The month of the Vine is a season of enormous harvest – from the grapes of the Mediterranean to the fruits of the northern areas, the Vine yields fruits that can be used to make that marvelous concoction known as wine. Muin was the name given to this month by the Celts. The Vine is a symbol of both happiness and wrath – both are intense emotions. This month, do magical works related to the Autumn Equinox, or Mabon, and celebrate garden magic, joy and exhilaration, wrath and rage, and the darker side of the mother goddess.
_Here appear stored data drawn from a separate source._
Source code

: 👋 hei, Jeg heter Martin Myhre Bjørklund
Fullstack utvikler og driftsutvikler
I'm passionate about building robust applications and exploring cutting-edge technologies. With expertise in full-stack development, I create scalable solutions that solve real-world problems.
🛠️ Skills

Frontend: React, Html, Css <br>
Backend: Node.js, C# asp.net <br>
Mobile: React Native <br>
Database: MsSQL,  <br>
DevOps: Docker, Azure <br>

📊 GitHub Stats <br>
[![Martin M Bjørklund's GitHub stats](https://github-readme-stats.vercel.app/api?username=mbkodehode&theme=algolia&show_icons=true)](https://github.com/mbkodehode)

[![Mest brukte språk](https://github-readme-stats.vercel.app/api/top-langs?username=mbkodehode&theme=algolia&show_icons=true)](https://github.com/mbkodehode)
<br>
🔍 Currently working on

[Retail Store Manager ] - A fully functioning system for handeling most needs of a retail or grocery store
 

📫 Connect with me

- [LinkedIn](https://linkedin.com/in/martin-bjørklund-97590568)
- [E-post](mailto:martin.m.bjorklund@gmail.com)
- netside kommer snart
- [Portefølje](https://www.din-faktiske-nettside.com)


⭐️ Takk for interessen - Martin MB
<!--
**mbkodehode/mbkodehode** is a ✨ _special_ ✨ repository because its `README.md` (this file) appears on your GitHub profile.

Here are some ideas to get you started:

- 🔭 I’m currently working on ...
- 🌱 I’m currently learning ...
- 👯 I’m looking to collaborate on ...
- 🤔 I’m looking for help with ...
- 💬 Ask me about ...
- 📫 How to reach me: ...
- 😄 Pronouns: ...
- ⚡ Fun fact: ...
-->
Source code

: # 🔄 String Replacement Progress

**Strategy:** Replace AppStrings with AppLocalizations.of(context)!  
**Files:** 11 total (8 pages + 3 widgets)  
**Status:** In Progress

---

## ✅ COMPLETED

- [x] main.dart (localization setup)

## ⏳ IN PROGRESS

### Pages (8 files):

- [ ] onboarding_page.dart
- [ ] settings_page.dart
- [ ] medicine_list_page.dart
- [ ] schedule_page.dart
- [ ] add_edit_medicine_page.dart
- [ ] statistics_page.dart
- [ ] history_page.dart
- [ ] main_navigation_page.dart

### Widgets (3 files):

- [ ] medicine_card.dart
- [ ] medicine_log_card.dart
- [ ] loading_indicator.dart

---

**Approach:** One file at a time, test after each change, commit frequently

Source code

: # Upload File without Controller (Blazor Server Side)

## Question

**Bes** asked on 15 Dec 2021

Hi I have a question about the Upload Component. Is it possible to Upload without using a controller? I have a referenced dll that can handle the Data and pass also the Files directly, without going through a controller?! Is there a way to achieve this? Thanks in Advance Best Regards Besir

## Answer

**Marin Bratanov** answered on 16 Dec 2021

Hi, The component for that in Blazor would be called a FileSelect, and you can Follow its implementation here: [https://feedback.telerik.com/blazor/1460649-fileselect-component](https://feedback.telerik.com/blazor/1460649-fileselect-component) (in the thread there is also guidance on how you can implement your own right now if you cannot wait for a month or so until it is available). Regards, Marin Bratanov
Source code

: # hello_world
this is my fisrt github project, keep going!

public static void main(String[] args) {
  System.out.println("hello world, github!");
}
Use the Vines’ leaves to boost your own desire and ambitions. during the month of February, because there are equal hours of darkness and light during the month of Vine, it is also an ideal time to get in shape.

GORT (Ivy Moon): September 30 – October 27

The Ivy moon arrives near the end of the harvest season as the year comes to a close and Samhain approaches. Ivy frequently survives after its host plant dies, reminding us that life continues in the never-ending cycle of life, death, and rebirth. Gort, pronounced go-ert, was the name given to this month by the Celts. This is the time to let go of the negative in your life. Work on improving yourself and putting a barrier between you and the things that are toxic to you. Ivy can be utilized in spells for healing, protection, cooperation, and binding lovers together.

NEGETAL (Reed Moon): October 28 – November 23

Reed is commonly utilized to construct wind instruments, and its haunting sounds can be heard at this time of year when the souls of the deceased are beckoned to the Underworld. The Reed Moon was known as Negetal, pronounced nyettle by the Celts, and is also known as the Elm Moon by modern Pagans. This is an auspicious moment for divination and scrying. If you’re planning a seance, this is the month to conduct it. Do magical work connected to spirit guides, energy work, meditation, death celebration, and honoring the cycle of life and rebirth this month.

RUISH (Elder Moon): November 24 – December 23

The winter solstice has come and gone, and the Elder moon is a time of ends. Although the Elder is easily harmed, it rebounds swiftly and bursts back to life, symbolizing the approaching New Year. The Celts called the month of Elder Ruish (pronounced roo-esh) because it is a fantastic time for creative and rejuvenation activities. It is a period of new beginnings and endings, births and deaths, and renewal. Elder is also known to keep demons and other harmful creatures at bay. Use in Faerie and other natural spirits-related magic.